During the 2015/2016 season, when Leicester won the league, Drinkwater made eight assists in his 35 league appearances, so there could well be more to come from the man that blossomed under Italian Claudio Ranieri.
Those stats read the other way around when it comes to the defensive contributions of the four. Kante averaged an incredible 2.4 interceptions per game with Bakayoko making 1.8. Drinkwater 1.3 and Fabregas with a lowly 0.6.
Kante also leads the way in tackles completed with 73.5%, but strangely enough finished second in most tackles made during the 2016 calendar year with 157 tackles in the Premier League.
Bakayoko made 67.4 with Drinkwater making 64.4% and Fabregas once again bringing up the rear in defensive assistance with only 55.6% of his tackles completed.
Bakayoko provides some much needed aerial presence in midfield and won 66.66% of his duels last year. The nearest challenger to that in the current Chelsea midfield was Danny Drinkwater who 44.8% and Fabregas who made 33.3%.

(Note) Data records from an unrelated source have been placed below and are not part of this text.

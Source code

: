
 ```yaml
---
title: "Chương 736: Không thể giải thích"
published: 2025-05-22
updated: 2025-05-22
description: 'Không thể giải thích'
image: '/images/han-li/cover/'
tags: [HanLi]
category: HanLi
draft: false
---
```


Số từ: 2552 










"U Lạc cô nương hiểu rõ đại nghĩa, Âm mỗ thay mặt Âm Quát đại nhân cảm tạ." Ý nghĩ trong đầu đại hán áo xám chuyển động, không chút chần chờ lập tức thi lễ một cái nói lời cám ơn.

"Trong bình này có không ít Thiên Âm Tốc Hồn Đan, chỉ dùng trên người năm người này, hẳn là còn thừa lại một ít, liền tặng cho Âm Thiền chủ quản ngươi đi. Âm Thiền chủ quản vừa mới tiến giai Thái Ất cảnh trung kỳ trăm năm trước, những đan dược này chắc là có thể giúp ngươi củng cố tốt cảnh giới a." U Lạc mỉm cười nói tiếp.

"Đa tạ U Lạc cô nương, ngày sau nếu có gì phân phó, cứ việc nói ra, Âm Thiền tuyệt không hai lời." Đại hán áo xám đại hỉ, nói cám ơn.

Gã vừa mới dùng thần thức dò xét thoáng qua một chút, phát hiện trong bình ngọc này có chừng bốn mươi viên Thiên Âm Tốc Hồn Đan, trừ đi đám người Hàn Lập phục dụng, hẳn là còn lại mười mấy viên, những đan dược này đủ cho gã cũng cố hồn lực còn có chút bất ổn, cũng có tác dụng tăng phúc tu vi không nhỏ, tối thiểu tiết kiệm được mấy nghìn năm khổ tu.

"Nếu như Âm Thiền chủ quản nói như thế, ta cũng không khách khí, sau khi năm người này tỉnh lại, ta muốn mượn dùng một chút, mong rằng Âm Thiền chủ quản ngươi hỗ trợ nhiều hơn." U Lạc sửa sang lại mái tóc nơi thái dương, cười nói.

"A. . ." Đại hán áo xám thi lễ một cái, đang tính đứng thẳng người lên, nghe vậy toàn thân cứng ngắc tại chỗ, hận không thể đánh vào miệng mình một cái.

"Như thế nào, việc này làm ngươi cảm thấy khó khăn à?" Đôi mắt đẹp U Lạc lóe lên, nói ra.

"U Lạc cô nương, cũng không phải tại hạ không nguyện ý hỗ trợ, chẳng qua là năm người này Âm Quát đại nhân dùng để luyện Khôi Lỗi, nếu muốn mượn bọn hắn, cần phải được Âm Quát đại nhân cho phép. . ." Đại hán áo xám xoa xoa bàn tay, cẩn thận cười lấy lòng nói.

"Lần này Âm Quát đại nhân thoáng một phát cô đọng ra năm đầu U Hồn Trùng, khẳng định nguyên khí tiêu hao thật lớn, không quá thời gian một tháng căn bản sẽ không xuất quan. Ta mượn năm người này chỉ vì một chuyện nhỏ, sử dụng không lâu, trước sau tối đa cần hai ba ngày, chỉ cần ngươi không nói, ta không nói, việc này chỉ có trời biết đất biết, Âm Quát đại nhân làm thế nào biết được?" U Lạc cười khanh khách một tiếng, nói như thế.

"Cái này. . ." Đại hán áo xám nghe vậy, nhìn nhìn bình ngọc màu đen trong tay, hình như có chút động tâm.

With Kante only standing 1.68m, it is unsurprising to see he has won the fewest of the balls in the air with only 29.4% successfully won.
Protecting the Back Three
Based on those figures it could be argued that playing with Fabregas is more a luxury in a Conte structured team as he contributes the least by some distance in terms of protecting the three defenders the Chelsea boss chooses to play.
If Conte were to play a back four then Fabregas would have less obligation to defend and could focus on solely opening up spaces in opposing defences with his precision through-balls and incomparable vision that even teammate Eden Hazard thinks is the best in world football.
Without the influence of Fabregas, Conte’s midfield would lack a great deal of sharpness going forward and the chances up front could begin to dry up.
The best midfield formation would still be having four in the pack with three out and out defenders at the back, and three up front in the final third.
Sticking with Kante and Fabregas in a 3-4-3 Formation
The overlapping of Marcos Alonso and Victor Moses up the flanks gives the Blues the added attacking impetus they need.
It is easy to see why Alonso has been a revelation for his manager Conte with his dynamic box-to-box play. Alonso and Moses don’t shrug off their defensive responsibilities and track back whenever required.
If Conte persists with 3-4-3 then results will improve. It will mean that only two of the four midfielders can play and the best combination to get the perfect balance would be the most attacking and defensive together.
That, without a doubt, would be Kante and Fabregas teaming up in the centre of the park as the defensive and attacking support from the flanks will cancel out any weakness either player has.